- Exercise requirements
Below are entries; count each line that holds the word "also" and report the number without any other words.

(Plain-text document sources)
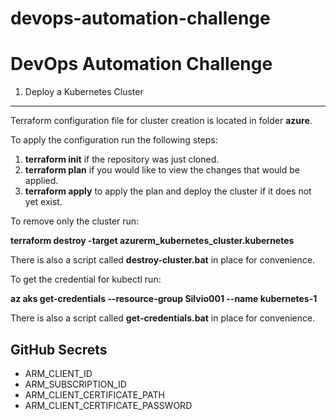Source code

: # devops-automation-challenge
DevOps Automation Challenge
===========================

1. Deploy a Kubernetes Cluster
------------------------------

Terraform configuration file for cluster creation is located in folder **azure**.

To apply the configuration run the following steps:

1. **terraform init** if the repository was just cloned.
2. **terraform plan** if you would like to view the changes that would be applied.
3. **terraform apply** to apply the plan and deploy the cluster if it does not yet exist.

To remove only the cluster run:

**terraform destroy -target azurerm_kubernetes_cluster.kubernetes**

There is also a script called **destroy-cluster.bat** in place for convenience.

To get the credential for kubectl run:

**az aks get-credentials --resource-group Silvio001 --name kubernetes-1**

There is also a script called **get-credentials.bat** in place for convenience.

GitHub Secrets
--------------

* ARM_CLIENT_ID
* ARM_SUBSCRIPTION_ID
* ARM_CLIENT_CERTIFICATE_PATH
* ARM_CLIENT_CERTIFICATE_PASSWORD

...

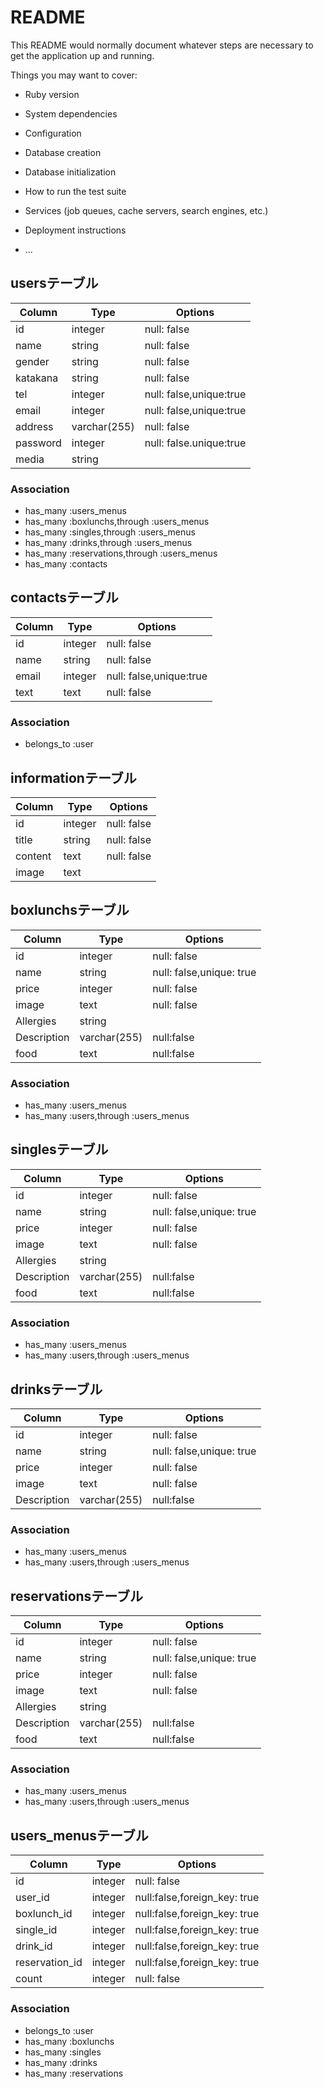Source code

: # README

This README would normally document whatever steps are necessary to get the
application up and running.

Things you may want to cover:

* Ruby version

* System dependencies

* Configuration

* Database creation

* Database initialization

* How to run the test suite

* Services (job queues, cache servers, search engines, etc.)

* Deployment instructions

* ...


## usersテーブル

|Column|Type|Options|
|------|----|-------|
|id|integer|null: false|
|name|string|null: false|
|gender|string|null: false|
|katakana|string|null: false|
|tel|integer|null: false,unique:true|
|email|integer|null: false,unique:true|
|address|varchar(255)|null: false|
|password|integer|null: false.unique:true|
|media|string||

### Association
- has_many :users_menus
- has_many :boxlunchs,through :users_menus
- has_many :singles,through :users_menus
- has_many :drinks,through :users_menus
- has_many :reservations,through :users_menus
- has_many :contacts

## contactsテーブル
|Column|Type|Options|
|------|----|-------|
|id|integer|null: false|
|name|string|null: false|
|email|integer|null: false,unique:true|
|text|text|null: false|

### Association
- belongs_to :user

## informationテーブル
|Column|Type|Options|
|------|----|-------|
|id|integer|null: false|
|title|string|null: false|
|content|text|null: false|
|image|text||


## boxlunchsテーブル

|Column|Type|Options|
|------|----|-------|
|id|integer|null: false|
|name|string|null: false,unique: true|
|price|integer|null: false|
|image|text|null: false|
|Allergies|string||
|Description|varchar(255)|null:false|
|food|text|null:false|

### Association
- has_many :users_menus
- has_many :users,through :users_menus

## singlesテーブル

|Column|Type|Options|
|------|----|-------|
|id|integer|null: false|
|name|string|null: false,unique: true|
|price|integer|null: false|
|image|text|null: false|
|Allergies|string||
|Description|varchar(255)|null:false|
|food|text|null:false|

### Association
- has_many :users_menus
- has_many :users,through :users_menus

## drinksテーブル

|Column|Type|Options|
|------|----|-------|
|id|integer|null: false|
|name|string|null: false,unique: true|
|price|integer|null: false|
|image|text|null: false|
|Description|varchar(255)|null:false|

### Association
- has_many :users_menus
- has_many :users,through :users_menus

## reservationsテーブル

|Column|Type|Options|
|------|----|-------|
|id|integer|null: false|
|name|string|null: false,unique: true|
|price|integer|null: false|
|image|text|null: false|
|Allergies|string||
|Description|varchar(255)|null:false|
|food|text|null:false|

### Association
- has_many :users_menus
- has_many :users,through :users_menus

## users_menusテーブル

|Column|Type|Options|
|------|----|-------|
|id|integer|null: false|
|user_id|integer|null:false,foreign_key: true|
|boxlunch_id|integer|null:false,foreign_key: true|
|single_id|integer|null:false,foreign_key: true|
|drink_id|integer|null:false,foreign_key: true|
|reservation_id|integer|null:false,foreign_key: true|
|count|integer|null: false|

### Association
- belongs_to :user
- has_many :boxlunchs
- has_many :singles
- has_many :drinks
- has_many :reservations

---

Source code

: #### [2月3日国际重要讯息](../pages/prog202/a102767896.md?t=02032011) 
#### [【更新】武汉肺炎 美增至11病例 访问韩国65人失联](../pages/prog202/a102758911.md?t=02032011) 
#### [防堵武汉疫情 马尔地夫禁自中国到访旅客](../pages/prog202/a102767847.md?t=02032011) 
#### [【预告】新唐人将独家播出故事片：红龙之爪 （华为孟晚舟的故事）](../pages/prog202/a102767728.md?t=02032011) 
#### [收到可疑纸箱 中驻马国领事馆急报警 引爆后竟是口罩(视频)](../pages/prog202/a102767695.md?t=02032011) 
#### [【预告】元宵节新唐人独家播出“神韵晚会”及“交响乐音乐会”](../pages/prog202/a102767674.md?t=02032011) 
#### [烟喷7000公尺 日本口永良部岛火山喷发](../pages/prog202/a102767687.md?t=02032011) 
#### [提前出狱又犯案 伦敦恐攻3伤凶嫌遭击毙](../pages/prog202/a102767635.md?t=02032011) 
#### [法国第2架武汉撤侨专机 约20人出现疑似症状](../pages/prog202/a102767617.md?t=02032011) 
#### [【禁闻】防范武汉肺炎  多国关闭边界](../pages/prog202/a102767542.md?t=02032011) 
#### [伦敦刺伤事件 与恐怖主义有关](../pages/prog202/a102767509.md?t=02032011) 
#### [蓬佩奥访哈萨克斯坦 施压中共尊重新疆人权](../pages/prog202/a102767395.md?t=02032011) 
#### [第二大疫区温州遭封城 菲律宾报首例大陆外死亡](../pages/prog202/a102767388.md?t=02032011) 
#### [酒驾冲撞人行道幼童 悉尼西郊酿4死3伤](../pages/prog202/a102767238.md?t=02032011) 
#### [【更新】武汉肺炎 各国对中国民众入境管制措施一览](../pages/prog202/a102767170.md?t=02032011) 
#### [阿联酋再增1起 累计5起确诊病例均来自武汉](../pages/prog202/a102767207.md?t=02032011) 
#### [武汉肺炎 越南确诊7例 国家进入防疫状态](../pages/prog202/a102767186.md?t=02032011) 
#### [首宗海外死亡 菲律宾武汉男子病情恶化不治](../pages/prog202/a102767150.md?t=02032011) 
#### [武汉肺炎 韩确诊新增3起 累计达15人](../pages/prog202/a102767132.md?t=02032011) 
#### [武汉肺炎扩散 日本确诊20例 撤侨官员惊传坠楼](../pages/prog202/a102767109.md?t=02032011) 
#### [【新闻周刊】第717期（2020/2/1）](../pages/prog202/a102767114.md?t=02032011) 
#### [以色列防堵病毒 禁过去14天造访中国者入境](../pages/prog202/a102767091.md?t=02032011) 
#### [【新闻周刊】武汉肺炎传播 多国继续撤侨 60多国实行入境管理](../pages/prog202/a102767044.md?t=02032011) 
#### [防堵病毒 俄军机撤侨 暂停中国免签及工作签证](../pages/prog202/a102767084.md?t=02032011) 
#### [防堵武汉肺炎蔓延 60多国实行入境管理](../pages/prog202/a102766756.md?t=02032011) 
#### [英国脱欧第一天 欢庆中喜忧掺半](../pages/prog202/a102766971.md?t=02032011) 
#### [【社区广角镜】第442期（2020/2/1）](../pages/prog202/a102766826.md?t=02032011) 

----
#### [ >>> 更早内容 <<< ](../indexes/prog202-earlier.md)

- Output below
2